Each line holding the word "enumerate" must appear in the answer, copied from the entries.

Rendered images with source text
= Beginning of Section =
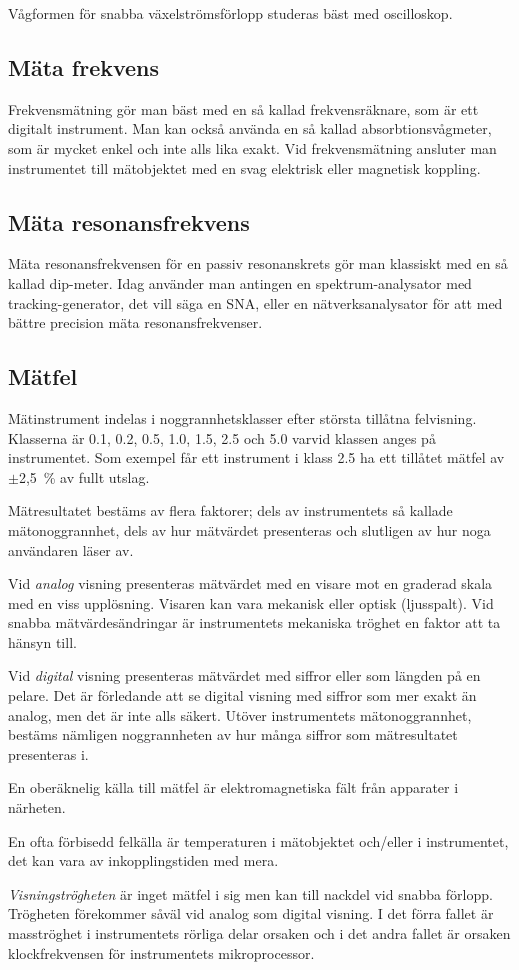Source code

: Vågformen för snabba växelströmsförlopp studeras bäst med oscilloskop.

\subsection{Mäta frekvens}

Frekvensmätning gör man bäst med en så kallad frekvensräknare, som är ett
digitalt instrument.
Man kan också använda en så kallad absorbtionsvågmeter, som är mycket enkel och
inte alls lika exakt.
Vid frekvensmätning ansluter man instrumentet till mätobjektet med en
svag elektrisk eller magnetisk koppling.

\subsection{Mäta resonansfrekvens}

Mäta resonansfrekvensen för en passiv resonanskrets gör man klassiskt
med en så kallad dip-meter.
Idag använder man antingen en spektrum-analysator med tracking-generator,
det vill säga en SNA, eller en nätverksanalysator för att med bättre precision
mäta resonansfrekvenser.

\subsection{Mätfel}

Mätinstrument indelas i noggrannhetsklasser efter största tillåtna felvisning.
Klasserna är 0.1, 0.2, 0.5, 1.0, 1.5, 2.5 och 5.0 varvid klassen anges på
instrumentet.
Som exempel får ett instrument i klass 2.5 ha ett tillåtet mätfel av
\(\pm\)2,5~\% av fullt utslag.

Mätresultatet bestäms av flera faktorer; dels av instrumentets
så kallade mätonoggrannhet, dels av hur mätvärdet presenteras och slutligen
av hur noga användaren läser av.

Vid \emph{analog} visning presenteras mätvärdet med en visare mot en
graderad skala med en viss upplösning.
Visaren kan vara mekanisk eller optisk (ljusspalt).
Vid snabba mätvärdesändringar är instrumentets mekaniska tröghet en faktor
att ta hänsyn till.

Vid \emph{digital} visning presenteras mätvärdet med siffror eller som
längden på en pelare.
Det är förledande att se digital visning med siffror som mer exakt än analog,
men det är inte alls säkert.
Utöver instrumentets mätonoggrannhet, bestäms nämligen noggrannheten av hur
många siffror som mätresultatet presenteras i.

En oberäknelig källa till mätfel är elektromagnetiska fält från
apparater i närheten.

En ofta förbisedd felkälla är temperaturen i mätobjektet och/eller i
instrumentet, det kan vara av inkopplingstiden med mera.

\emph{Visningströgheten} är inget mätfel i sig men kan till nackdel
vid snabba förlopp.
Trögheten förekommer såväl vid analog som digital visning.
I det förra fallet är masströghet i instrumentets rörliga delar orsaken och i
det andra fallet är orsaken klockfrekvensen för instrumentets mikroprocessor.
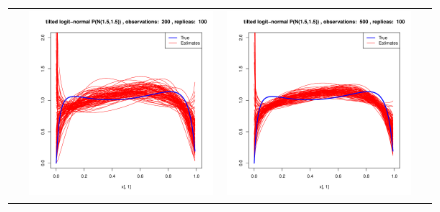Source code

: \begin{figure}[h]
\begin{tabular}{cccc}
	&
	\includegraphics[width=\textwidth/4]{../img/logitnormal/tilted/K2/densities/n200_R100.pdf}
	&
	\includegraphics[width=\textwidth/4]{../img/logitnormal/tilted/K2/densities/n500_R100.pdf}\\
	

\end{tabular}
\end{figure}
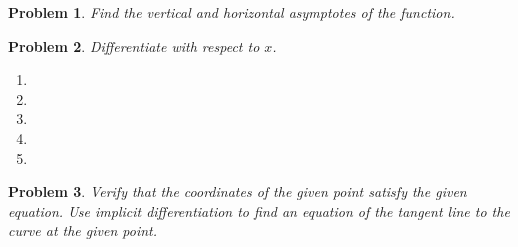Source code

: \documentclass[12pt]{article}
\newtheorem{problem}{Problem}
\renewcommand{\fcProblemRef}{\theproblem.\theenumi}
\begin{document}
\begin{problem}
Find the vertical and horizontal asymptotes of the function.


\end{problem}


\begin{problem}
Differentiate with respect to $x$.
\begin{enumerate}[ref={\fcProblemRef}]
\item 
\item 
\item 
\item 
\item 
\end{enumerate}
\end{problem}







\begin{problem}
Verify that the coordinates of the given point satisfy the given equation. Use implicit differentiation to find an equation of the tangent line to the curve at the given point. 


\end{problem}

\end{document}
= End of Section =
_Answer box_:
\begin{enumerate}[ref={\fcProblemRef}]
\end{enumerate}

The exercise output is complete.